La déserrance, c’est aller jusqu’à oublier le lieu, oublier la route, la ville, le pays, c’est oublier d’être un autre, oublier de rentrer parce qu’il n’y a plus de lieu où rentrer. La déserrance, c’est le lieu même, partout. La déserrance, c’est le hors-champ de l’errance.
La déserrance, c’est la multitude, la multiplication du point de vue unique.

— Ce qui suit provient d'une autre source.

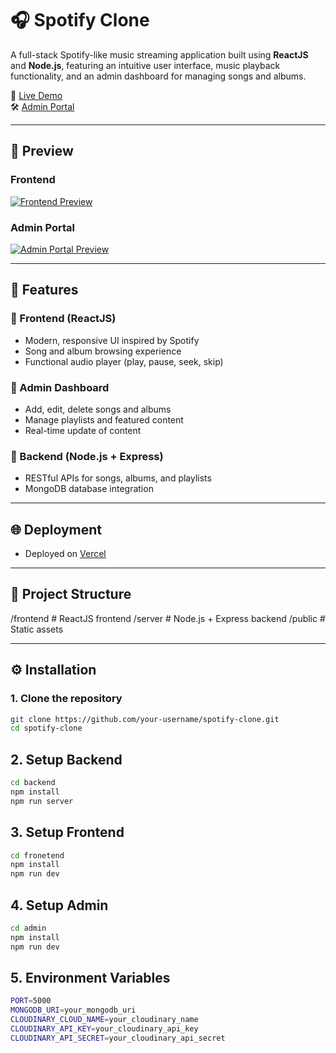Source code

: # 🎧 Spotify Clone

A full-stack Spotify-like music streaming application built using **ReactJS** and **Node.js**, featuring an intuitive user interface, music playback functionality, and an admin dashboard for managing songs and albums.

🚀 [Live Demo](https://spotify-client-rho.vercel.app)  
🛠️ [Admin Portal](https://spotify-admin-kappa.vercel.app)

---

## 📸 Preview

### Frontend  
[![Frontend Preview](https://github.com/user-attachments/assets/bd1364b4-22b0-45ba-924f-c54e887d376c)](https://spotify-client-rho.vercel.app)

### Admin Portal  
[![Admin Portal Preview](https://github.com/user-attachments/assets/950d3e0b-e615-4bc0-809b-e53eaa7c18bc)](https://spotify-admin-kappa.vercel.app)

---

## 🔧 Features

### 🎵 Frontend (ReactJS)
- Modern, responsive UI inspired by Spotify
- Song and album browsing experience
- Functional audio player (play, pause, seek, skip)

### 🔐 Admin Dashboard
- Add, edit, delete songs and albums
- Manage playlists and featured content
- Real-time update of content

### 🧠 Backend (Node.js + Express)
- RESTful APIs for songs, albums, and playlists
- MongoDB database integration

---

## 🌐 Deployment
- Deployed on [Vercel](https://vercel.com)

---

## 📁 Project Structure



/frontend # ReactJS frontend
/server # Node.js + Express backend
/public # Static assets


---

## ⚙️ Installation

### 1. Clone the repository

```bash
git clone https://github.com/your-username/spotify-clone.git
cd spotify-clone
```

## 2. Setup Backend

```bash
cd backend
npm install
npm run server
```

## 3. Setup Frontend
```bash
cd fronetend
npm install
npm run dev
```

## 4. Setup Admin

```bash
cd admin
npm install
npm run dev
```

## 5. Environment Variables
```bash
PORT=5000
MONGODB_URI=your_mongodb_uri
CLOUDINARY_CLOUD_NAME=your_cloudinary_name
CLOUDINARY_API_KEY=your_cloudinary_api_key
CLOUDINARY_API_SECRET=your_cloudinary_api_secret

```

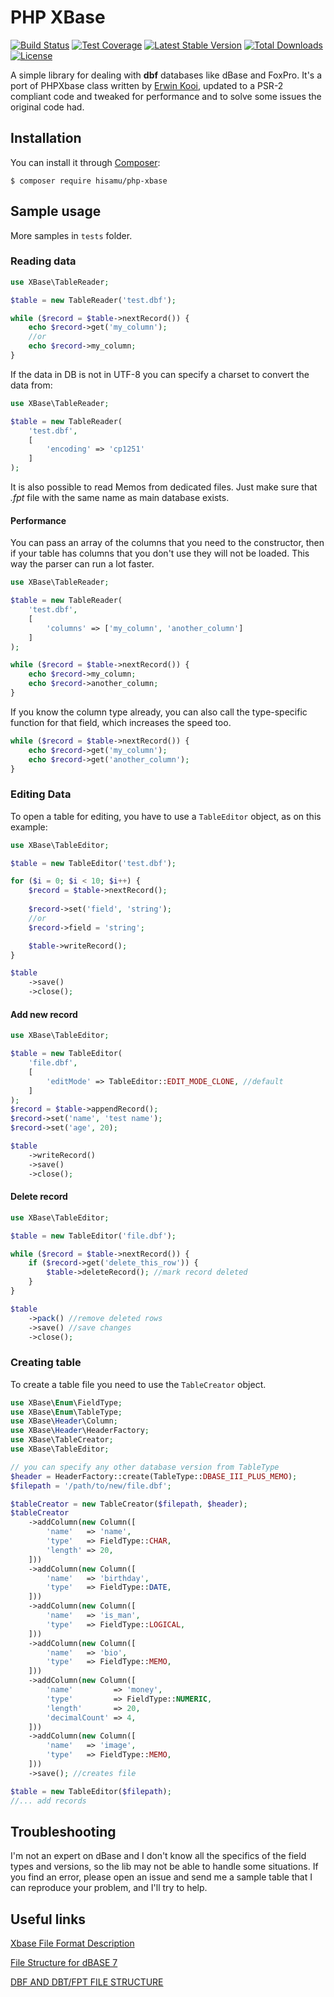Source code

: # PHP XBase

[![Build Status](https://travis-ci.org/luads/php-xbase.svg?branch=master&t=202003171723)](https://travis-ci.org/luads/php-xbase)
[![Test Coverage](https://api.codeclimate.com/v1/badges/a3df6ca519b4cee98c6d/test_coverage)](https://codeclimate.com/github/hisamu/php-xbase/test_coverage)
[![Latest Stable Version](https://poser.pugx.org/hisamu/php-xbase/v/stable)](https://packagist.org/packages/hisamu/php-xbase)
[![Total Downloads](https://poser.pugx.org/hisamu/php-xbase/downloads)](https://packagist.org/packages/hisamu/php-xbase)
[![License](https://poser.pugx.org/hisamu/php-xbase/license)](https://packagist.org/packages/hisamu/php-xbase)

A simple library for dealing with **dbf** databases like dBase and FoxPro. It's a port of PHPXbase class written by [Erwin Kooi](http://www.phpclasses.org/package/2673-PHP-Access-dbf-foxpro-files-without-PHP-ext-.html), updated to a PSR-2 compliant code and tweaked for performance and to solve some issues the original code had.


## Installation

You can install it through [Composer](https://getcomposer.org):

```shell script
$ composer require hisamu/php-xbase
```


## Sample usage

More samples in `tests` folder.


### Reading data

```php
use XBase\TableReader;

$table = new TableReader('test.dbf');

while ($record = $table->nextRecord()) {
    echo $record->get('my_column');
    //or
    echo $record->my_column;
}
```

If the data in DB is not in UTF-8 you can specify a charset to convert the data from:

```php
use XBase\TableReader;

$table = new TableReader(
    'test.dbf',
    [
        'encoding' => 'cp1251'
    ]
);
```

It is also possible to read Memos from dedicated files. Just make sure that *.fpt* file with the same name as main database exists.


#### Performance

You can pass an array of the columns that you need to the constructor, then if your table has columns that you don't use they will not be loaded. 
This way the parser can run a lot faster.

```php
use XBase\TableReader;

$table = new TableReader(
    'test.dbf', 
    [
        'columns' => ['my_column', 'another_column']
    ]
);

while ($record = $table->nextRecord()) {
    echo $record->my_column;
    echo $record->another_column;
}
```

If you know the column type already, you can also call the type-specific function for that field, which increases the speed too.

```php
while ($record = $table->nextRecord()) {
    echo $record->get('my_column');
    echo $record->get('another_column');
}
```


### Editing Data

To open a table for editing, you have to use a `TableEditor` object, as on this example:

```php
use XBase\TableEditor;

$table = new TableEditor('test.dbf');

for ($i = 0; $i < 10; $i++) {
    $record = $table->nextRecord();
    
    $record->set('field', 'string');
    //or
    $record->field = 'string';

    $table->writeRecord();
}

$table
    ->save()
    ->close();
```


#### Add new record

```php
use XBase\TableEditor;

$table = new TableEditor(
    'file.dbf',
    [
        'editMode' => TableEditor::EDIT_MODE_CLONE, //default
    ]
);
$record = $table->appendRecord();
$record->set('name', 'test name');
$record->set('age', 20);

$table
    ->writeRecord()
    ->save()
    ->close();
```


#### Delete record

```php
use XBase\TableEditor;

$table = new TableEditor('file.dbf');

while ($record = $table->nextRecord()) {
    if ($record->get('delete_this_row')) {
        $table->deleteRecord(); //mark record deleted
    }    
}

$table
    ->pack() //remove deleted rows
    ->save() //save changes
    ->close();
```

### Creating table

To create a table file you need to use the `TableCreator` object.

```php
use XBase\Enum\FieldType;
use XBase\Enum\TableType;
use XBase\Header\Column;
use XBase\Header\HeaderFactory;
use XBase\TableCreator;
use XBase\TableEditor;

// you can specify any other database version from TableType
$header = HeaderFactory::create(TableType::DBASE_III_PLUS_MEMO);
$filepath = '/path/to/new/file.dbf';

$tableCreator = new TableCreator($filepath, $header);
$tableCreator
    ->addColumn(new Column([
        'name'   => 'name',
        'type'   => FieldType::CHAR,
        'length' => 20,
    ]))
    ->addColumn(new Column([
        'name'   => 'birthday',
        'type'   => FieldType::DATE,
    ]))
    ->addColumn(new Column([
        'name'   => 'is_man',
        'type'   => FieldType::LOGICAL,
    ]))
    ->addColumn(new Column([
        'name'   => 'bio',
        'type'   => FieldType::MEMO,
    ]))
    ->addColumn(new Column([
        'name'         => 'money',
        'type'         => FieldType::NUMERIC,
        'length'       => 20,
        'decimalCount' => 4,
    ]))
    ->addColumn(new Column([
        'name'   => 'image',
        'type'   => FieldType::MEMO,
    ]))
    ->save(); //creates file

$table = new TableEditor($filepath);
//... add records 
```


## Troubleshooting

I'm not an expert on dBase and I don't know all the specifics of the field types and versions, so the lib may not be able to handle some situations. 
If you find an error, please open an issue and send me a sample table that I can reproduce your problem, and I'll try to help.


## Useful links

[Xbase File Format Description](http://www.manmrk.net/tutorials/database/xbase/)

[File Structure for dBASE 7](http://www.dbase.com/KnowledgeBase/int/db7_file_fmt.htm)

[DBF AND DBT/FPT FILE STRUCTURE](http://www.independent-software.com/dbase-dbf-dbt-file-format.html)
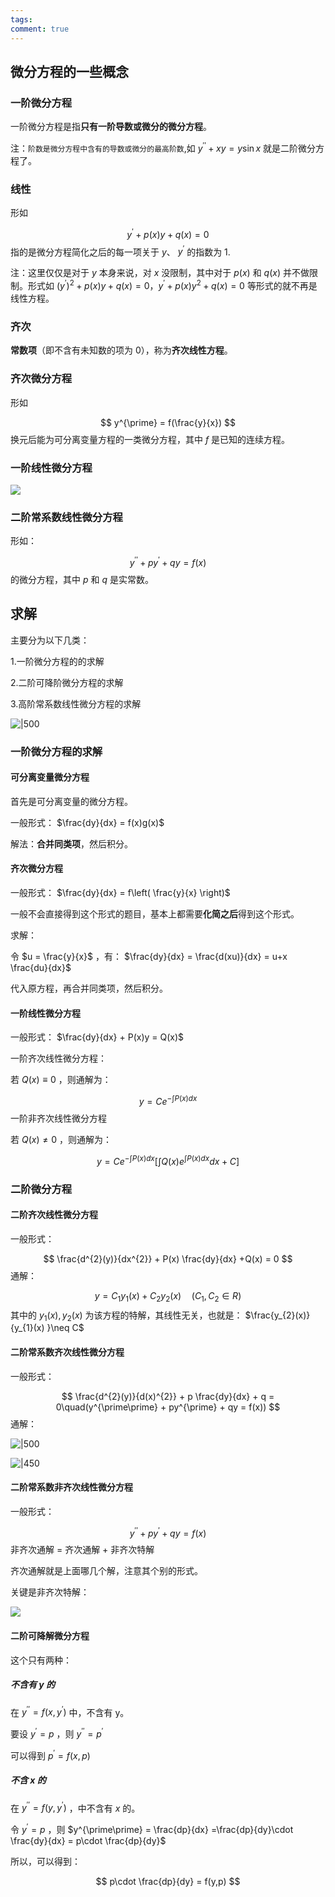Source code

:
 ```yaml
---
tags: 
comment: true
---
```

## 微分方程的一些概念

### 一阶微分方程

一阶微分方程是指**只有一阶导数或微分的微分方程**。

注：`阶数是微分方程中含有的导数或微分的最高阶数`,如 $y^{\prime\prime}+xy=y\sin x$ 就是二阶微分方程了。

### 线性

形如

$$
y^{\prime} + p(x) y + q(x) = 0
$$
指的是微分方程简化之后的每一项关于 $y$、 $y^{\prime}$ 的指数为 $1$.

注：这里仅仅是对于 $y$ 本身来说，对 $x$ 没限制，其中对于 $p(x)$ 和 $q(x)$ 并不做限制。形式如 $(y^{\prime})^{2}+p(x)y+q(x)=0$，$y^{\prime}+p(x)y^{2}+q(x)=0$ 等形式的就不再是线性方程。

### 齐次

**常数项**（即不含有未知数的项为 $0$），称为**齐次线性方程**。

### 齐次微分方程

形如

$$
y^{\prime} = f(\frac{y}{x})
$$
换元后能为可分离变量方程的一类微分方程，其中 $f$ 是已知的连续方程。

### 一阶线性微分方程

![](imgs/Pasted%20image%2020241129083049.png)

### 二阶常系数线性微分方程

形如：

$$
y^{\prime\prime} + py^{\prime} + q y = f(x)
$$
的微分方程，其中 $p$ 和 $q$ 是实常数。

## 求解

主要分为以下几类：

1.一阶微分方程的的求解

2.二阶可降阶微分方程的求解

3.高阶常系数线性微分方程的求解

![|500](imgs/Pasted%20image%2020241129083305.png)

### 一阶微分方程的求解

#### 可分离变量微分方程

首先是可分离变量的微分方程。

一般形式： $\frac{dy}{dx} = f(x)g(x)$

解法：**合并同类项**，然后积分。

#### 齐次微分方程

一般形式： $\frac{dy}{dx} = f\left( \frac{y}{x} \right)$

一般不会直接得到这个形式的题目，基本上都需要**化简之后**得到这个形式。

求解：

令 $u = \frac{y}{x}$ ，有： $\frac{dy}{dx} = \frac{d(xu)}{dx} = u+x \frac{du}{dx}$

代入原方程，再合并同类项，然后积分。

#### 一阶线性微分方程

一般形式： $\frac{dy}{dx} + P(x)y = Q(x)$

一阶齐次线性微分方程：

若 $Q(x) \equiv 0$ ，则通解为：

$$
y = Ce^{-\int P(x)dx}
$$
一阶非齐次线性微分方程

若 $Q(x) \neq 0$ ，则通解为：

$$
y = Ce^{-\int P(x)dx}\left[\int Q(x)e^{\int P(x)dx}dx+C\right]
$$
### 二阶微分方程

#### 二阶齐次线性微分方程

一般形式：

$$
\frac{d^{2}(y)}{dx^{2}} + P(x) \frac{dy}{dx} +Q(x) = 0 
$$
通解：

$$
y = C_{1}y_{1}(x) + C_{2}y_{2}(x)\quad(C_{1},C_{2} \in R)
$$
其中的 $y_{1}(x),y_{2}(x)$ 为该方程的特解，其线性无关，也就是： $\frac{y_{2}(x)}{y_{1}(x) }\neq C$

#### 二阶常系数齐次线性微分方程

一般形式：

$$
\frac{d^{2}(y)}{d(x)^{2}} + p \frac{dy}{dx} + q = 0\quad(y^{\prime\prime} + py^{\prime} + qy = f(x))
$$
通解：

![|500](imgs/Pasted%20image%2020250319121234.png)

![|450](imgs/Pasted%20image%2020250319121307.png)

#### 二阶常系数非齐次线性微分方程

一般形式：

$$
y^{\prime\prime} + py^{\prime}+qy = f(x)
$$
非齐次通解 = 齐次通解 + 非齐次特解

齐次通解就是上面哪几个解，注意其个别的形式。

关键是非齐次特解：

![](imgs/Pasted%20image%2020250319122307.png)

#### 二阶可降解微分方程

这个只有两种：

##### 不含有 $y$ 的

在 $y^{\prime\prime} = f(x,y^{\prime})$ 中，不含有 y。

要设 $y^{\prime} = p$ ，则 $y^{\prime\prime} = p^{\prime}$

可以得到 $p^{\prime} = f(x,p)$

##### 不含 $x$ 的

在 $y^{\prime\prime} = f(y,y^{\prime})$ ，中不含有 $x$ 的。

令 $y^{\prime} = p$ ，则 $y^{\prime\prime} = \frac{dp}{dx} =\frac{dp}{dy}\cdot \frac{dy}{dx} = p\cdot \frac{dp}{dy}$

所以，可以得到：

$$
p\cdot \frac{dp}{dy} = f(y,p)
$$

La déserrance, c’est la photographie qui ne s’arrête plus, c’est le hors-limite, c’est le hors-beau.
La déserrance, c’est deux hôpitaux psychiatriques qui se regardent, c’est deux hommes qui ne savent plus s’ils s’aiment encore. La déserrance, c’est ma mémoire qui s’efface, c’est fermer ma gueule. Déserrer, c’est posséder sans consommer, aimer sans goût. Déserrer, c’est avaler, synthétiser et évacuer. Déserrer, c’est ne plus avoir besoin d’apprendre. Déserrer, c’est ne plus tricher.
La déserrance, c’est l’âge adulte, de force.